Task item:
All of the records below are to be given again word for word, with the pictures removed.

----- Available data -----

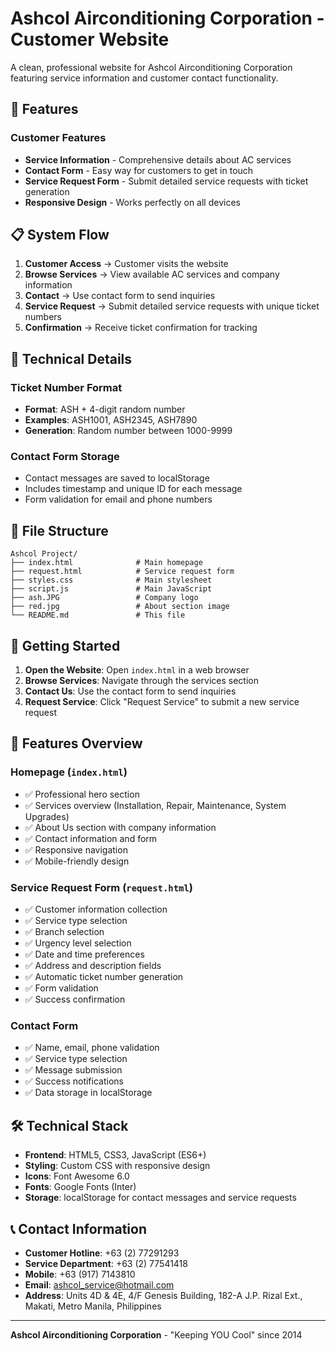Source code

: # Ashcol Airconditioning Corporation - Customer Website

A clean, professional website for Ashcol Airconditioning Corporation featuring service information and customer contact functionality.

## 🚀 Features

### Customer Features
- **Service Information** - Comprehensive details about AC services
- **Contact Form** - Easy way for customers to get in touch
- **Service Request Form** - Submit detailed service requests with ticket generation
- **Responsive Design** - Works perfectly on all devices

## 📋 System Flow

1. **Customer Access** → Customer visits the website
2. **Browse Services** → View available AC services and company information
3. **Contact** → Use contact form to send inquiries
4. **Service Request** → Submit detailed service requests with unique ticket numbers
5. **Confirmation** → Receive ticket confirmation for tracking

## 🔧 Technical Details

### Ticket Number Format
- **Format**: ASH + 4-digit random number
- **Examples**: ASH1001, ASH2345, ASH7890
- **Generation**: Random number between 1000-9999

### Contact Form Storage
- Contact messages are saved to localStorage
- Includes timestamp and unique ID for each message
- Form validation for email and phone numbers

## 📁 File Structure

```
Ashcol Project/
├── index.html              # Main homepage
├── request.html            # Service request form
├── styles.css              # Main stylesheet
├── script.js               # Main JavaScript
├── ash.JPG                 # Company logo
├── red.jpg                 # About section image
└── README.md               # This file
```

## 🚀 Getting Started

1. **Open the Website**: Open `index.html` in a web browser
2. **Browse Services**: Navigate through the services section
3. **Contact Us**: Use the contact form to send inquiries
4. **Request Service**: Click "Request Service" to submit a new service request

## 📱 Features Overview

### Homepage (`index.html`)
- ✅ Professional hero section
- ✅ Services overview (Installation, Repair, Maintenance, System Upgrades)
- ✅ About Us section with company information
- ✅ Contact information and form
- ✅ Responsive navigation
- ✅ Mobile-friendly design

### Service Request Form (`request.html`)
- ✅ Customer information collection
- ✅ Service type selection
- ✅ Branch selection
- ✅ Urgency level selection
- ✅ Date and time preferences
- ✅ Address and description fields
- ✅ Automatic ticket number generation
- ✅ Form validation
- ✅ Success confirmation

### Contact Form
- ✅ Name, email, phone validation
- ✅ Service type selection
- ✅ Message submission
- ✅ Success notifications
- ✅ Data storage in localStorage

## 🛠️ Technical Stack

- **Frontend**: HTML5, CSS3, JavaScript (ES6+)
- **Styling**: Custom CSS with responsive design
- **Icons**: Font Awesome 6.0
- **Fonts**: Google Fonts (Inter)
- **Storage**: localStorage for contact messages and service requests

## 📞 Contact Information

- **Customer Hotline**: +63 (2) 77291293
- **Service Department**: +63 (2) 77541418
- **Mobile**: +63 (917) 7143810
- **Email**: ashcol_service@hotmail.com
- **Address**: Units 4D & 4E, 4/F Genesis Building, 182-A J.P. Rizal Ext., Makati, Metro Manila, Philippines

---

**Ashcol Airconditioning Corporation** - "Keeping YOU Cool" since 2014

-----

Task answer:
Source code

: # Ashcol Airconditioning Corporation - Customer Website

A clean, professional website for Ashcol Airconditioning Corporation featuring service information and customer contact functionality.

## 🚀 Features

### Customer Features
- **Service Information** - Comprehensive details about AC services
- **Contact Form** - Easy way for customers to get in touch
- **Service Request Form** - Submit detailed service requests with ticket generation
- **Responsive Design** - Works perfectly on all devices

## 📋 System Flow

1. **Customer Access** → Customer visits the website
2. **Browse Services** → View available AC services and company information
3. **Contact** → Use contact form to send inquiries
4. **Service Request** → Submit detailed service requests with unique ticket numbers
5. **Confirmation** → Receive ticket confirmation for tracking

## 🔧 Technical Details

### Ticket Number Format
- **Format**: ASH + 4-digit random number
- **Examples**: ASH1001, ASH2345, ASH7890
- **Generation**: Random number between 1000-9999

### Contact Form Storage
- Contact messages are saved to localStorage
- Includes timestamp and unique ID for each message
- Form validation for email and phone numbers

## 📁 File Structure

```
Ashcol Project/
├── index.html              # Main homepage
├── request.html            # Service request form
├── styles.css              # Main stylesheet
├── script.js               # Main JavaScript
├── ash.JPG                 # Company logo
├── red.jpg                 # About section image
└── README.md               # This file
```

## 🚀 Getting Started

1. **Open the Website**: Open `index.html` in a web browser
2. **Browse Services**: Navigate through the services section
3. **Contact Us**: Use the contact form to send inquiries
4. **Request Service**: Click "Request Service" to submit a new service request

## 📱 Features Overview

### Homepage (`index.html`)
- ✅ Professional hero section
- ✅ Services overview (Installation, Repair, Maintenance, System Upgrades)
- ✅ About Us section with company information
- ✅ Contact information and form
- ✅ Responsive navigation
- ✅ Mobile-friendly design

### Service Request Form (`request.html`)
- ✅ Customer information collection
- ✅ Service type selection
- ✅ Branch selection
- ✅ Urgency level selection
- ✅ Date and time preferences
- ✅ Address and description fields
- ✅ Automatic ticket number generation
- ✅ Form validation
- ✅ Success confirmation

### Contact Form
- ✅ Name, email, phone validation
- ✅ Service type selection
- ✅ Message submission
- ✅ Success notifications
- ✅ Data storage in localStorage

## 🛠️ Technical Stack

- **Frontend**: HTML5, CSS3, JavaScript (ES6+)
- **Styling**: Custom CSS with responsive design
- **Icons**: Font Awesome 6.0
- **Fonts**: Google Fonts (Inter)
- **Storage**: localStorage for contact messages and service requests

## 📞 Contact Information

- **Customer Hotline**: +63 (2) 77291293
- **Service Department**: +63 (2) 77541418
- **Mobile**: +63 (917) 7143810
- **Email**: ashcol_service@hotmail.com
- **Address**: Units 4D & 4E, 4/F Genesis Building, 182-A J.P. Rizal Ext., Makati, Metro Manila, Philippines

---

**Ashcol Airconditioning Corporation** - "Keeping YOU Cool" since 2014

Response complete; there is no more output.